» What to do:
Print the data exactly as it appears, keeping every word.
#### Data for this exercise
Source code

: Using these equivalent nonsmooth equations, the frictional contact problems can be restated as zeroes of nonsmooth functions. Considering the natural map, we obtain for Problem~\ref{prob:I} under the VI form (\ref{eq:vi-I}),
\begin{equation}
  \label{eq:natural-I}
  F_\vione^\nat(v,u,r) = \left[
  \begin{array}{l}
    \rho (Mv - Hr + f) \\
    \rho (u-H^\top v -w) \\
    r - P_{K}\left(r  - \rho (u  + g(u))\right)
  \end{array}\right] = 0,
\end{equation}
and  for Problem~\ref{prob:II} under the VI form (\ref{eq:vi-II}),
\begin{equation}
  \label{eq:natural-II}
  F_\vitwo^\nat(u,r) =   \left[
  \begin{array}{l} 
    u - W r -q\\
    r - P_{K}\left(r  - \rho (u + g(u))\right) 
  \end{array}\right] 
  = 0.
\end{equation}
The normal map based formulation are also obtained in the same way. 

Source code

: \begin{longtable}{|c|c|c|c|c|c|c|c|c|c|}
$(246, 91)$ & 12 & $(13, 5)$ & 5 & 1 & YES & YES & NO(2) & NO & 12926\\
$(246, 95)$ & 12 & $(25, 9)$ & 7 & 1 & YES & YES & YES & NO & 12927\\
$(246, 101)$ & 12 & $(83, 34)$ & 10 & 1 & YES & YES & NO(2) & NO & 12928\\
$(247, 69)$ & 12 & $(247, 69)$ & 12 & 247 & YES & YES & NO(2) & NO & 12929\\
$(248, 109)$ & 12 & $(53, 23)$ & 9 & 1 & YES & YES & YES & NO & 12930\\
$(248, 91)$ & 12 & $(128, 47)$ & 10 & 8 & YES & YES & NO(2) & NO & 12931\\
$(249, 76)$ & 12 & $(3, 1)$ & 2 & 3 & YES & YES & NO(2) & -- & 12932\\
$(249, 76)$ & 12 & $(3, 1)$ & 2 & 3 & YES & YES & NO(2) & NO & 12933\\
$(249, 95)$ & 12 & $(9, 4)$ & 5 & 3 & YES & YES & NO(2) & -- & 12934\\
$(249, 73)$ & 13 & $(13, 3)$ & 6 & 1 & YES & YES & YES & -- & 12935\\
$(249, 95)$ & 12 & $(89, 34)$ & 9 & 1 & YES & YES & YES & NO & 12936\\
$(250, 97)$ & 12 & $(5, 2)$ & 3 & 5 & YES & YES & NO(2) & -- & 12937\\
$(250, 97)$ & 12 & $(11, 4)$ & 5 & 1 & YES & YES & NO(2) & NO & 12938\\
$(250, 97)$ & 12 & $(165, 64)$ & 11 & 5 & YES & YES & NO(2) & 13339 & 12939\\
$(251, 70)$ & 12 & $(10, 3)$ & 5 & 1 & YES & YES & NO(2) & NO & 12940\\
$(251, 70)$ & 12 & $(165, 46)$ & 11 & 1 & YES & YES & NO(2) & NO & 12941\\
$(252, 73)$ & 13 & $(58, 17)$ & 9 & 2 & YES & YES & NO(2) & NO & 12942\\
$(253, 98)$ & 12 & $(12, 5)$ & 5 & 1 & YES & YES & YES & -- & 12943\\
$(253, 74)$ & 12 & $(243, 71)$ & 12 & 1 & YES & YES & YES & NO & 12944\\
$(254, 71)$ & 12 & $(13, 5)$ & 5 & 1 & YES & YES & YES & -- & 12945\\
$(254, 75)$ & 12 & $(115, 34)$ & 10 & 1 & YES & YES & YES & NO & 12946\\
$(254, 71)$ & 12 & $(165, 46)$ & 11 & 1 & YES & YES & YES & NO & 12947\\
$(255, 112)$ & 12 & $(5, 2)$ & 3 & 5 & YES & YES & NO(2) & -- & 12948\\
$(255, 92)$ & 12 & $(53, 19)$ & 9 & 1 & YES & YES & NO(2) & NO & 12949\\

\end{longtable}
########
» Task answer:
Source code

: Using these equivalent nonsmooth equations, the frictional contact problems can be restated as zeroes of nonsmooth functions. Considering the natural map, we obtain for Problem~\ref{prob:I} under the VI form (\ref{eq:vi-I}),
\begin{equation}
  \label{eq:natural-I}
  F_\vione^\nat(v,u,r) = \left[
  \begin{array}{l}
    \rho (Mv - Hr + f) \\
    \rho (u-H^\top v -w) \\
    r - P_{K}\left(r  - \rho (u  + g(u))\right)
  \end{array}\right] = 0,
\end{equation}
and  for Problem~\ref{prob:II} under the VI form (\ref{eq:vi-II}),
\begin{equation}
  \label{eq:natural-II}
  F_\vitwo^\nat(u,r) =   \left[
  \begin{array}{l} 
    u - W r -q\\
    r - P_{K}\left(r  - \rho (u + g(u))\right) 
  \end{array}\right] 
  = 0.
\end{equation}
The normal map based formulation are also obtained in the same way. 

Source code

: \begin{longtable}{|c|c|c|c|c|c|c|c|c|c|}
$(246, 91)$ & 12 & $(13, 5)$ & 5 & 1 & YES & YES & NO(2) & NO & 12926\\
$(246, 95)$ & 12 & $(25, 9)$ & 7 & 1 & YES & YES & YES & NO & 12927\\
$(246, 101)$ & 12 & $(83, 34)$ & 10 & 1 & YES & YES & NO(2) & NO & 12928\\
$(247, 69)$ & 12 & $(247, 69)$ & 12 & 247 & YES & YES & NO(2) & NO & 12929\\
$(248, 109)$ & 12 & $(53, 23)$ & 9 & 1 & YES & YES & YES & NO & 12930\\
$(248, 91)$ & 12 & $(128, 47)$ & 10 & 8 & YES & YES & NO(2) & NO & 12931\\
$(249, 76)$ & 12 & $(3, 1)$ & 2 & 3 & YES & YES & NO(2) & -- & 12932\\
$(249, 76)$ & 12 & $(3, 1)$ & 2 & 3 & YES & YES & NO(2) & NO & 12933\\
$(249, 95)$ & 12 & $(9, 4)$ & 5 & 3 & YES & YES & NO(2) & -- & 12934\\
$(249, 73)$ & 13 & $(13, 3)$ & 6 & 1 & YES & YES & YES & -- & 12935\\
$(249, 95)$ & 12 & $(89, 34)$ & 9 & 1 & YES & YES & YES & NO & 12936\\
$(250, 97)$ & 12 & $(5, 2)$ & 3 & 5 & YES & YES & NO(2) & -- & 12937\\
$(250, 97)$ & 12 & $(11, 4)$ & 5 & 1 & YES & YES & NO(2) & NO & 12938\\
$(250, 97)$ & 12 & $(165, 64)$ & 11 & 5 & YES & YES & NO(2) & 13339 & 12939\\
$(251, 70)$ & 12 & $(10, 3)$ & 5 & 1 & YES & YES & NO(2) & NO & 12940\\
$(251, 70)$ & 12 & $(165, 46)$ & 11 & 1 & YES & YES & NO(2) & NO & 12941\\
$(252, 73)$ & 13 & $(58, 17)$ & 9 & 2 & YES & YES & NO(2) & NO & 12942\\
$(253, 98)$ & 12 & $(12, 5)$ & 5 & 1 & YES & YES & YES & -- & 12943\\
$(253, 74)$ & 12 & $(243, 71)$ & 12 & 1 & YES & YES & YES & NO & 12944\\
$(254, 71)$ & 12 & $(13, 5)$ & 5 & 1 & YES & YES & YES & -- & 12945\\
$(254, 75)$ & 12 & $(115, 34)$ & 10 & 1 & YES & YES & YES & NO & 12946\\
$(254, 71)$ & 12 & $(165, 46)$ & 11 & 1 & YES & YES & YES & NO & 12947\\
$(255, 112)$ & 12 & $(5, 2)$ & 3 & 5 & YES & YES & NO(2) & -- & 12948\\
$(255, 92)$ & 12 & $(53, 19)$ & 9 & 1 & YES & YES & NO(2) & NO & 12949\\

\end{longtable}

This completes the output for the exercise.